• Work required:
For this exercise, reproduce the entries below exactly, but only from the line containing "la troisième partie." through the line containing "Enfin, la quatrième", both included.

*** Opening Dataset excerpts ***

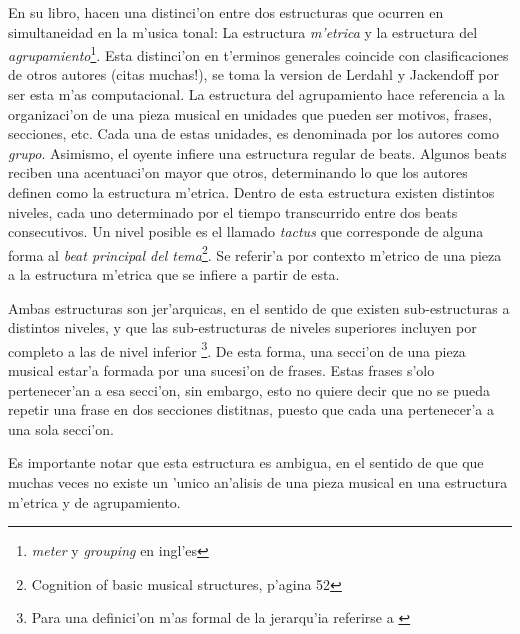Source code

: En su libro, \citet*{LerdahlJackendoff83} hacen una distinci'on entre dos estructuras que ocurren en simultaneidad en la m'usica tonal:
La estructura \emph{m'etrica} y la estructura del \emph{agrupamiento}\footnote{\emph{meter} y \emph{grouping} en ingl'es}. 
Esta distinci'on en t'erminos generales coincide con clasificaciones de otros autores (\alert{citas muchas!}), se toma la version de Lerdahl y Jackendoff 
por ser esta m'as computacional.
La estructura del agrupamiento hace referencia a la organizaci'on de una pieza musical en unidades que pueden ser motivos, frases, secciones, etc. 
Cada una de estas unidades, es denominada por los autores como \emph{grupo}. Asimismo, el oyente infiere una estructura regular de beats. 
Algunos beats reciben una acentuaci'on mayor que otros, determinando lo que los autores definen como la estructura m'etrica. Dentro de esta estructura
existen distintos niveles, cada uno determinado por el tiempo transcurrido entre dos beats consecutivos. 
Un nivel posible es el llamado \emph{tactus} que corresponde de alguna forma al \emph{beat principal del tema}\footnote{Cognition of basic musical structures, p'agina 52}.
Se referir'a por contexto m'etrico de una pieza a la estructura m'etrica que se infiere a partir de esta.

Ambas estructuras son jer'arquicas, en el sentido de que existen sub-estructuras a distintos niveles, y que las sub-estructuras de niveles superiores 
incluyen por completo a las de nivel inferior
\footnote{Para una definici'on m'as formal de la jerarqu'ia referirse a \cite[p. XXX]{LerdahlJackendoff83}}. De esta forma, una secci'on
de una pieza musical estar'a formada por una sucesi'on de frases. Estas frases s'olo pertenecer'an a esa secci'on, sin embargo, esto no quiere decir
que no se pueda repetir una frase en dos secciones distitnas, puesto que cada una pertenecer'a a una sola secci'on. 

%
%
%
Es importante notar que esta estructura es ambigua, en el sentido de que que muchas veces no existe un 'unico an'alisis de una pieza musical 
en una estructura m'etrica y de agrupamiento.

*** Closing Dataset excerpts ***
*** Opening Dataset excerpts ***

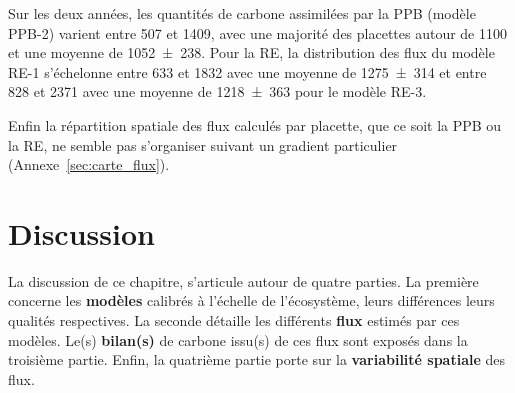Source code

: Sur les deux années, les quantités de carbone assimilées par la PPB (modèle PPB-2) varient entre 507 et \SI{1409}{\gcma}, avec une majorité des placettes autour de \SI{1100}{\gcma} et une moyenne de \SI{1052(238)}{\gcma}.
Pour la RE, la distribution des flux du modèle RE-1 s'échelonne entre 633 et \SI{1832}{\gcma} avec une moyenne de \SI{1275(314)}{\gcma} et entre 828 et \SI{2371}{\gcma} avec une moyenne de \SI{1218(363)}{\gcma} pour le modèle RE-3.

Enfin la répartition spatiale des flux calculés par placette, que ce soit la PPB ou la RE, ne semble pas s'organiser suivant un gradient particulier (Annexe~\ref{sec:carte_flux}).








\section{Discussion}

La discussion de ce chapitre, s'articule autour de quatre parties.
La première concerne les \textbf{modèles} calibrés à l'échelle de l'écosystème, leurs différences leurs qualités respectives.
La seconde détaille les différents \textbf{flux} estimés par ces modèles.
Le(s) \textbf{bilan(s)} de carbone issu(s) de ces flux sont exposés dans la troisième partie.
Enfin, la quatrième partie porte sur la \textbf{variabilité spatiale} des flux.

*** Closing Dataset excerpts ***

• Reply to the task:
Le(s) \textbf{bilan(s)} de carbone issu(s) de ces flux sont exposés dans la troisième partie.
Enfin, la quatrième partie porte sur la \textbf{variabilité spatiale} des flux.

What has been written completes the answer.